Intervention de Gérard Larcher

Réunion du 3 octobre 2018 à 14h30
Soixantième anniversaire de la constitution de la ve république — Allocution de m. le président du sénat

Photo de Gérard LarcherGérard Larcher, président :

Mes chers collègues, monsieur le ministre, demain, nous célébrons le soixantième anniversaire de la Ve République. « Rendre la République forte et efficace », telle fut la volonté du général de Gaulle. Le 4 septembre 1958, sur la place de la République, il souhaita « que le pays puisse être effectivement dirigé par ceux qu’il mandate, qu’il existe, au-dessus des luttes politiques, un arbitre national, qu’il existe un gouvernement qui soit fait pour gouverner, que le Parlement et le Gouvernement collaborent mais demeurent séparés quant à leurs responsabilités. Telle est la structure équilibrée que doit revêtir le pouvoir. »

En soixante années, marquées par des crises économiques, sociales et politiques, nos institutions ont toujours résisté aux chocs. Après quatre alternances politiques et trois cohabitations, notre Constitution a fait la démonstration de sa solidité. Je pense également à la fin du processus de décolonisation, à la crise de mai 1968, ou encore, si près de nous, aux terribles événements qui frappent notre pays depuis janvier 2015.

À l’heure où certaines des grandes démocraties européennes, d’ailleurs fondatrices de l’idée d’union, connaissent l’instabilité, notre Constitution est une chance pour notre pays.

En 1958, en pleine crise institutionnelle, il fallait remédier à l’instabilité gouvernementale de la IVe République qui paralysait le pays alors qu’il était confronté à des défis majeurs. La nouvelle Constitution allait donc renforcer le pouvoir exécutif et rompre avec ce que l’on qualifiait de « régime des partis » pour rendre l’action publique plus efficace.

Le Président de la République est devenu un arbitre, tel que défini par le discours de Bayeux, au-dessus des partis politiques, et il dispose de compétences propres. Après la révision constitutionnelle de 1962, il a eu la légitimité du suffrage universel direct.

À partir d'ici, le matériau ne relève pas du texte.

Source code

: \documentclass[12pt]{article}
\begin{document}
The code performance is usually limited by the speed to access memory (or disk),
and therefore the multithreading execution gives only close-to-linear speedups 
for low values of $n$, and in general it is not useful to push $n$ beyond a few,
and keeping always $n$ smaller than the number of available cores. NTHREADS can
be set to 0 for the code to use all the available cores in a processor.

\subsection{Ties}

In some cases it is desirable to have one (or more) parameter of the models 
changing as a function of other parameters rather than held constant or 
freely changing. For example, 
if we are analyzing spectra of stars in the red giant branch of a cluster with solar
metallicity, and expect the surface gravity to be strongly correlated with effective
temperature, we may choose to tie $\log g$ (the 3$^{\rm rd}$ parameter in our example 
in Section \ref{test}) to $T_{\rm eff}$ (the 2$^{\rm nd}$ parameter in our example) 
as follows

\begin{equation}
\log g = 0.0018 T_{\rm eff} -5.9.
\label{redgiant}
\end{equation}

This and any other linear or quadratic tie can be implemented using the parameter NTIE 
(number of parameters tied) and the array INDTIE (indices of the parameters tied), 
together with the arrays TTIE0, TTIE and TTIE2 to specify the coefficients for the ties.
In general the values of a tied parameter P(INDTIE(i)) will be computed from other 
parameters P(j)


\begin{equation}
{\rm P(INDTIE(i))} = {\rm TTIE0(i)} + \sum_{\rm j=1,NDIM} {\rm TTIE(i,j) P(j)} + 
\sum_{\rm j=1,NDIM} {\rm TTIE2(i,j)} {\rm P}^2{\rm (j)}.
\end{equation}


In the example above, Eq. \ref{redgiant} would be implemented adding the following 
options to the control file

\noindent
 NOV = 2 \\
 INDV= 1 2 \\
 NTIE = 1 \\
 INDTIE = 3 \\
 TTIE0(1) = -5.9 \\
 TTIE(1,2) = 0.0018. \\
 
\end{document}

À vingt-quatre reprises, notre Constitution a été révisée, pour renforcer l’État de droit et les pouvoirs du Parlement avec l’élargissement, en 1974, des modalités de saisine du Conseil constitutionnel, pour se conformer à nos engagements européens et internationaux – je pense notamment au traité de Maastricht, en 1992 –, pour consacrer le caractère décentralisé de notre République et les libertés locales, en 2003, ou encore pour marquer notre attachement à certaines valeurs – je pense à la constitutionnalisation de l’abolition de la peine de mort, en 2007.

Au fil du temps et de la pratique, mais aussi avec le passage au quinquennat et avec l’inversion du calendrier électoral, les équilibres de la Ve République ont évolué. Pour reprendre la citation du sage Solon, à laquelle le général de Gaulle faisait référence à Bayeux, « quelle est la meilleure Constitution ? Dites-moi d’abord pour quel peuple et à quelle époque. »

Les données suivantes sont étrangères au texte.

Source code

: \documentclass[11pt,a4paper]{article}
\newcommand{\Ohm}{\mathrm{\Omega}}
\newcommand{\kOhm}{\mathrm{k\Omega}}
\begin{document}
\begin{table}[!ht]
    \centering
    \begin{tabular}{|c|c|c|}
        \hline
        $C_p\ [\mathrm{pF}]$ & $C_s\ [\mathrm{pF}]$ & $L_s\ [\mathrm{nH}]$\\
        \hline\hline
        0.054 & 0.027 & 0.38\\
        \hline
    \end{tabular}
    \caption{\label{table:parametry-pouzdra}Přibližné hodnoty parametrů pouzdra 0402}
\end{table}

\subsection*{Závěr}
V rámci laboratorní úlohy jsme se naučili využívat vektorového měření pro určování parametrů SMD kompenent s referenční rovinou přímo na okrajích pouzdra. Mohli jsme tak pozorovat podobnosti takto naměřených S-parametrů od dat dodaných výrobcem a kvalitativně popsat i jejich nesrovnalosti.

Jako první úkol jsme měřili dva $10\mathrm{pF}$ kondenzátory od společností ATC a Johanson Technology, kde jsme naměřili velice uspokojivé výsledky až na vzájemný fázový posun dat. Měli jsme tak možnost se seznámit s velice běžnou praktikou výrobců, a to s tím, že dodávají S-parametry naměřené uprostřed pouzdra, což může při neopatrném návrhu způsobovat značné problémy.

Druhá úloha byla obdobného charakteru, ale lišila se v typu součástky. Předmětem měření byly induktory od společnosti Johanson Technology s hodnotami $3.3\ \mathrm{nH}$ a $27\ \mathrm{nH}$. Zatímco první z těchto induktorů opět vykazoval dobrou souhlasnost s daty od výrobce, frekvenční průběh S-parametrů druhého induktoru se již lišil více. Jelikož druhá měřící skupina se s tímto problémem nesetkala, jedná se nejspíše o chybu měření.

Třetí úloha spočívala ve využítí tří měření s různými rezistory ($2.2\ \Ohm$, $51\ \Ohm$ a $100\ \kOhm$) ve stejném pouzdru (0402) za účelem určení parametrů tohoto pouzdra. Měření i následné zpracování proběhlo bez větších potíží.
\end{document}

Il s’est donc avéré nécessaire d’adapter notre système institutionnel pour rééquilibrer les pouvoirs. La meilleure illustration de cette adaptation est la loi constitutionnelle de modernisation des institutions de la Ve République, issue des travaux de la commission dite Balladur : un pouvoir exécutif mieux contrôlé, un Parlement renforcé et des droits nouveaux pour les citoyens.

Mes chers collègues, renforcer les prérogatives du Parlement est en réalité indispensable à notre démocratie. Un gouvernement qui ne rend pas de comptes aux représentants du peuple, un gouvernement qui n’est pas régulé dans sa production législative est un gouvernement contestable. Montesquieu l’exprimait : « Pour qu’on ne puisse abuser du pouvoir, il faut que, par la disposition des choses, le pouvoir arrête le pouvoir ».

Préserver les pouvoirs du Parlement, c’est préserver les fondements de la démocratie représentative. Affaiblir le bicamérisme, c’est affaiblir tout le Parlement.

L’un des fondements de la Ve République, c’est, quoi que l’on ait dit et malgré les vicissitudes de l’histoire, le bicamérisme ; il est au cœur du discours de Bayeux : « Il est entendu que le vote définitif des lois et des budgets revient à une assemblée élue au suffrage universel et direct. Mais le premier mouvement d’une telle assemblée ne comporte pas nécessairement une clairvoyance et une sérénité entières. Il faut donc attribuer à une deuxième assemblée, élue et composée d’une autre manière, la fonction d’examiner publiquement ce que la première a pris en considération, de formuler des amendements, de proposer des projets. »

Le dialogue bicaméral et la navette parlementaire, à laquelle je suis tellement attaché, comme je suis attaché à la commission mixte paritaire, sont des conditions de la qualité de la loi.